O fim do subjuntivo?

É possível que a morte do subjuntivo tenha começado em São Paulo: mais de uma pessoa já me disse que uma das marcas da fala daquela cidade é o famoso “você quer que eu faço” no lugar de faça. Mas aqui no Rio já até me acostumei a ouvir falar assim, e a ouvir o pretérito perfeito do modo indicativo tomar o lugar da locução de particípio com auxiliar no subjuntivo: “talvez ele foi” no lugar de “talvez ele tenha sido”. Como de hábito, atribuí a causa à influência inglesa – sim, tenho mania de atribuir quase todos os maus usos que vejo ao fato de o inglês ser quase a nossa verdadeira língua de cultura e o português ser a língua que usamos para comprar pão – , porque as equivalências entre os tempos verbais nas duas línguas não são tão imediatas quanto ensinam nos cursos. Afinal, mesmo que o inglês obviamente possa expressar o modo subjuntivo, não há marcas peculiares que o distingam. Se digo maybe he was an honest man, escrevo e falo was exatamente como no passado simples: he was an honest man. Só que a tradução da primeira frase é “talvez ele fosse / tenha sido um homem honesto”, e a da segunda é “ele foi / era um homem honesto”. Mais curioso ainda é que tenho a impressão de que se o verbo fosse “querer” não haveria erro de tradução, nem mau uso do tempo verbal português; não consigo imaginar ninguém dizendo “talvez ele quis” no lugar de “talvez ele quisesse”.

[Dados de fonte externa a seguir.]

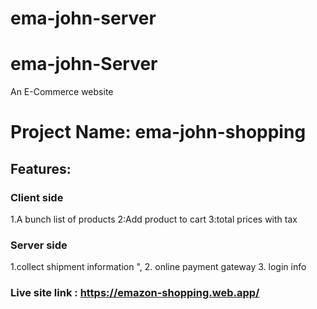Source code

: # ema-john-server
# ema-john-Server
An E-Commerce website

# Project Name: ema-john-shopping
## Features:
### Client side
1.A bunch list of products
2:Add product to cart
3:total prices with tax

### Server side 
1.collect shipment information ",
2. online payment gateway
3. login info
### Live site link :  https://emazon-shopping.web.app/
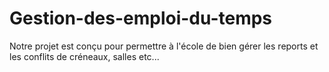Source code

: # Gestion-des-emploi-du-temps
Notre projet est conçu pour permettre à l'école de bien gérer les reports et les conflits de créneaux, salles etc...
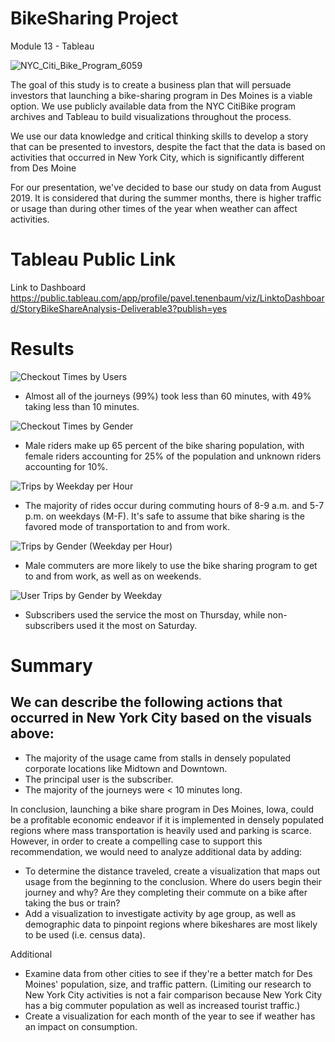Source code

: # BikeSharing Project 

Module 13 - Tableau

![NYC_Citi_Bike_Program_6059](https://user-images.githubusercontent.com/93852380/155411070-621ff9cb-8832-46f9-a02a-8cee36411bea.jpg)

The goal of this study is to create a business plan that will persuade investors that launching a bike-sharing program in Des Moines is a viable option. We use publicly available data from the NYC CitiBike program archives and Tableau to build visualizations throughout the process.

We use our data knowledge and critical thinking skills to develop a story that can be presented to investors, despite the fact that the data is based on activities that occurred in New York City, which is significantly different from Des Moine

For our presentation, we've decided to base our study on data from August 2019. It is considered that during the summer months, there is higher traffic or usage than during other times of the year when weather can affect activities.

# Tableau Public Link

Link to Dashboard https://public.tableau.com/app/profile/pavel.tenenbaum/viz/LinktoDashboard/StoryBikeShareAnalysis-Deliverable3?publish=yes



# Results

![Checkout Times by Users](https://user-images.githubusercontent.com/93852380/155411986-beb62782-eac0-4591-bd74-31efa02e94dc.png)
* Almost all of the journeys (99%) took less than 60 minutes, with 49% taking less than 10 minutes.


![Checkout Times by Gender](https://user-images.githubusercontent.com/93852380/155412402-507833b8-0555-43e1-a542-0a4b311c7653.png)
* Male riders make up 65 percent of the bike sharing population, with female riders accounting for 25% of the population and unknown riders accounting for 10%.


![Trips by Weekday per Hour](https://user-images.githubusercontent.com/93852380/155412747-675c64a1-18a8-4202-b2e0-869417d80f56.png)
* The majority of rides occur during commuting hours of 8-9 a.m. and 5-7 p.m. on weekdays (M-F). It's safe to assume that bike sharing is the favored mode of transportation to and from work.


![Trips by Gender (Weekday per Hour)](https://user-images.githubusercontent.com/93852380/155412889-17024a9d-a49b-4303-86bd-d587b484e496.png)
* Male commuters are more likely to use the bike sharing program to get to and from work, as well as on weekends.

![User Trips by Gender by Weekday](https://user-images.githubusercontent.com/93852380/155413049-b424ed42-318a-4062-b365-4b87bd9136ab.png)
* Subscribers used the service the most on Thursday, while non-subscribers used it the most on Saturday.



# Summary

## We can describe the following actions that occurred in New York City based on the visuals above:

* The majority of the usage came from stalls in densely populated corporate locations like Midtown and Downtown.
* The principal user is the subscriber.
* The majority of the journeys were < 10 minutes long.


In conclusion, launching a bike share program in Des Moines, Iowa, could be a profitable economic endeavor if it is implemented in densely populated regions where mass transportation is heavily used and parking is scarce. However, in order to create a compelling case to support this recommendation, we would need to analyze additional data by adding:

* To determine the distance traveled, create a visualization that maps out usage from the beginning to the conclusion. Where do users begin their journey and why? Are they completing their commute on a bike after taking the bus or train?
* Add a visualization to investigate activity by age group, as well as demographic data to pinpoint regions where bikeshares are most likely to be used (i.e. census data).

Additional

* Examine data from other cities to see if they're a better match for Des Moines' population, size, and traffic pattern. (Limiting our research to New York City activities is not a fair comparison because New York City has a big commuter population as well as increased tourist traffic.)
* Create a visualization for each month of the year to see if weather has an impact on consumption.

Pois bem. Eu considerava que isto tudo era um fenômeno oral, e que não chegaria à versão escrita do que consideramos “português culto”, até que ontem o colunista Luiz Garcia, do Globo, iniciou sua coluna com um fantástico “talvez… é”. O revisor não corrigiu, e hoje, quando o jornal costuma publicar correções e erratas de ontem, não saiu nada sobre o “talvez é”. Vejam, nunca achei, ao contrário dos nossos professores, que a leitura habitual de jornais e revistas fosse importante para adquirir um bom domínio da língua escrita, porque a linguagem jornalística tende a ser padronizada e inexpressiva. Porém, tenho que admitir que é muito difícil nela encontrar um erro de português, e por isso me surpreendi com o erro no texto assinado.

Luiz Garcia

O Globo, 20 de Abril de 2007, com link para PDF da página

Agora preciso perguntar: foi um erro mesmo? O aparecimento deste “talvez é” é apenas a aceitação do que é supostamente inevitável?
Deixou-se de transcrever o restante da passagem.